Dann sah ich im Fernsehen ein Interview mit Jan Weiler und las zwei seiner Bücher, eines davon war der vorzügliche Krimi Kühn hat zu tun.
Obwohl ich ja den Film gesehen hatte erwarb ich den Roman, weil ich gehört habe, dass dieser viel besser sei als der Film.
Es hat sich gelohnt. Das Buch ist wesentlich differenzierter als der Film. Wer erwartet, dass das ganze Buch sich nur um die manchmal sehr komischen Zusammenstöße zwischen Deutschtum und italienischer Folklore herum amüsiert , wird enttäuscht, denn manchmal direkt, sehr oft zwischen den Zeilen und manchmal im Hintergrund reibt uns Jan Weiler unter die Nase, wie wir leider zu häufig mit unseren“ Fremdarbeiterin“ umgegangen sind und auch heute noch umgehen.

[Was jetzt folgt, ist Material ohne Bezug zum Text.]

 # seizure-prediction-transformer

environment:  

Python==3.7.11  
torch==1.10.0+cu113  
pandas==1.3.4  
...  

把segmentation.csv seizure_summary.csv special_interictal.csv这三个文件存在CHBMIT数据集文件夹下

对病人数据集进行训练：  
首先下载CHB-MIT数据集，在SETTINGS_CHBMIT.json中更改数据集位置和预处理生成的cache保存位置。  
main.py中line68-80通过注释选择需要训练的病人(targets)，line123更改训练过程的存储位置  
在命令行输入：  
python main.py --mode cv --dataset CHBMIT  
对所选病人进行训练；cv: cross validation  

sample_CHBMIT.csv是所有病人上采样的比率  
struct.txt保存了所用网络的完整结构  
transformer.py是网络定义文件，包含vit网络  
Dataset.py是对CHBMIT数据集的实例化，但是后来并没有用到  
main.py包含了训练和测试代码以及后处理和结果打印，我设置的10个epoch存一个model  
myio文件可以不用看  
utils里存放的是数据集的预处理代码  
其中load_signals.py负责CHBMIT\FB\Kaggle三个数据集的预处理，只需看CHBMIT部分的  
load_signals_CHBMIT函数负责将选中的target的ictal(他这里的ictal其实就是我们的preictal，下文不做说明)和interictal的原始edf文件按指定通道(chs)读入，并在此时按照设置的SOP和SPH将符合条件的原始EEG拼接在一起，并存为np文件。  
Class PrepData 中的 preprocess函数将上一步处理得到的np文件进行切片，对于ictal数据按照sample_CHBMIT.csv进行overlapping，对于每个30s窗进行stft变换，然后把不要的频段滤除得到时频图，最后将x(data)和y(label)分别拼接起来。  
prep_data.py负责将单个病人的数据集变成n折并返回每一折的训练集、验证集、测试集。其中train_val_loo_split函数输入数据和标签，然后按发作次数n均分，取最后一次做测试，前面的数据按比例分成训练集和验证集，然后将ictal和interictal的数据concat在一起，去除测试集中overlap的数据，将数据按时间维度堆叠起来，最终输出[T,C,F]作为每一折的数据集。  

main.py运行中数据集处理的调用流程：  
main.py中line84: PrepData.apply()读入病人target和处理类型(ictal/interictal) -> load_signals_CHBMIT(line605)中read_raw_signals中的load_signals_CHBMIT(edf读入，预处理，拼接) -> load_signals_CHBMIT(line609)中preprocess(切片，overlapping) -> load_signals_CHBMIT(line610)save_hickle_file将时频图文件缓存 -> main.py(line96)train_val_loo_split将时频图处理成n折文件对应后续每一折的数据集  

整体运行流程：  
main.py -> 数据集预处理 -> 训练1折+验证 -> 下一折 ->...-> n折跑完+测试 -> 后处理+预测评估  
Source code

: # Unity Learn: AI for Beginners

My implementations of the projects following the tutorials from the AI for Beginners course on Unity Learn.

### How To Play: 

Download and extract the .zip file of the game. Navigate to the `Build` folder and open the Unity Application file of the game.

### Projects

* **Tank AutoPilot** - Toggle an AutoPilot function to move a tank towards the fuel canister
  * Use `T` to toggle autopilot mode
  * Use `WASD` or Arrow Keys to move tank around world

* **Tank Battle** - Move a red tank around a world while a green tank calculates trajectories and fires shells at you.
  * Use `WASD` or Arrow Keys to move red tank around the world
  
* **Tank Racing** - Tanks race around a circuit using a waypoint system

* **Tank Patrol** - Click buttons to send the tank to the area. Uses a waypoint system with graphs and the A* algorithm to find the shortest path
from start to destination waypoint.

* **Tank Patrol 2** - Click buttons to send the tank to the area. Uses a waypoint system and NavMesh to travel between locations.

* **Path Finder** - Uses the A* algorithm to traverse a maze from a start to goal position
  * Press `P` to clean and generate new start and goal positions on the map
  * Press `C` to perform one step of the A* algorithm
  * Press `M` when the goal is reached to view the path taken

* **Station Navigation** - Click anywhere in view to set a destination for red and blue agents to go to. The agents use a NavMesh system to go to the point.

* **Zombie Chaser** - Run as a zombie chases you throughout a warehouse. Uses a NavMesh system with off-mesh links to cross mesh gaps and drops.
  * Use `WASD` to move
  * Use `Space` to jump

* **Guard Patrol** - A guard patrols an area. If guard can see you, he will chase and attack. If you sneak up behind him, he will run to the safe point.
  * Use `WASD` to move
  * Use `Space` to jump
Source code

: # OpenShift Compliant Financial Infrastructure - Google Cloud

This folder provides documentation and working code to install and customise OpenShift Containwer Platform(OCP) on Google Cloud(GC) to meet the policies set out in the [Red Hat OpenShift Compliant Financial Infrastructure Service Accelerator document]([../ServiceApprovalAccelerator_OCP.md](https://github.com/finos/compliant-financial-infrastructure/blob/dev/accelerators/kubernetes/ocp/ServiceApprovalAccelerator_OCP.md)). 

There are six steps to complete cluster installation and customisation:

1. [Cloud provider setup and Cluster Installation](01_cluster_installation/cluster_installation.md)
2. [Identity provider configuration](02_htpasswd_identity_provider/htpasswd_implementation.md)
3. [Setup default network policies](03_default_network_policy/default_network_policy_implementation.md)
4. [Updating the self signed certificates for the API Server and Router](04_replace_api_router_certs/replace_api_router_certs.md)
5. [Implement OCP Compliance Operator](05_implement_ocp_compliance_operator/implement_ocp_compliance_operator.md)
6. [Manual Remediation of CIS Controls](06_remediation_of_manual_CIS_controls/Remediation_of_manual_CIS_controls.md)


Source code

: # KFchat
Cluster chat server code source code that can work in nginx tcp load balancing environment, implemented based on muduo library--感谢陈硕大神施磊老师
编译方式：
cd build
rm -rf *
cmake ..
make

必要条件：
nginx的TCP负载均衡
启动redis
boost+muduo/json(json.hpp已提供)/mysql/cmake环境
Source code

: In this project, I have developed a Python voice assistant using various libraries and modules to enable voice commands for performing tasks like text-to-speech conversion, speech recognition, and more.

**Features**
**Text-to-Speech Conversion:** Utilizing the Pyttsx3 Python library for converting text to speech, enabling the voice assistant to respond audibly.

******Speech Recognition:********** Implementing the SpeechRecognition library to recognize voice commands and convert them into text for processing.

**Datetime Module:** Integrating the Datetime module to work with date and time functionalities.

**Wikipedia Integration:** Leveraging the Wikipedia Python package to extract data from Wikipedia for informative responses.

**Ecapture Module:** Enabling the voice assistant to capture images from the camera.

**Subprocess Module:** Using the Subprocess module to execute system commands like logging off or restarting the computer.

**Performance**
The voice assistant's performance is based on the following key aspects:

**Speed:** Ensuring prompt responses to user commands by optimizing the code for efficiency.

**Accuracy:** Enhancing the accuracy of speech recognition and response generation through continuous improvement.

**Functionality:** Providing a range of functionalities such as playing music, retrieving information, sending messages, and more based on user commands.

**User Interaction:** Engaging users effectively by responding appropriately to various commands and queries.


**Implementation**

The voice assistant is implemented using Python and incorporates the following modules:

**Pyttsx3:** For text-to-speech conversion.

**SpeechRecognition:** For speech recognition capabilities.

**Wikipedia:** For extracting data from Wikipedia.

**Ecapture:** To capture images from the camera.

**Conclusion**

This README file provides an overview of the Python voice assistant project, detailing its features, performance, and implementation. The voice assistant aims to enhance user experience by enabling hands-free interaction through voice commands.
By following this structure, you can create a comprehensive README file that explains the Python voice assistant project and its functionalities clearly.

Jans Schwiegervater amüsiert uns keineswegs nur mit seiner typischen Aussprache (im Laufe des Buchs stellt sich für mich aus, dass diese nur Tarnung ist) sondern eher erweist sich als ein zäher kleiner Bursche, der mit diesen Besonderheiten deutscher Gastfreundschaft umzugehen gelernt hat.
Ein Buch, das sehr in unsere Zeit passt, die unsere Gastfreundschaft erneut erprobt.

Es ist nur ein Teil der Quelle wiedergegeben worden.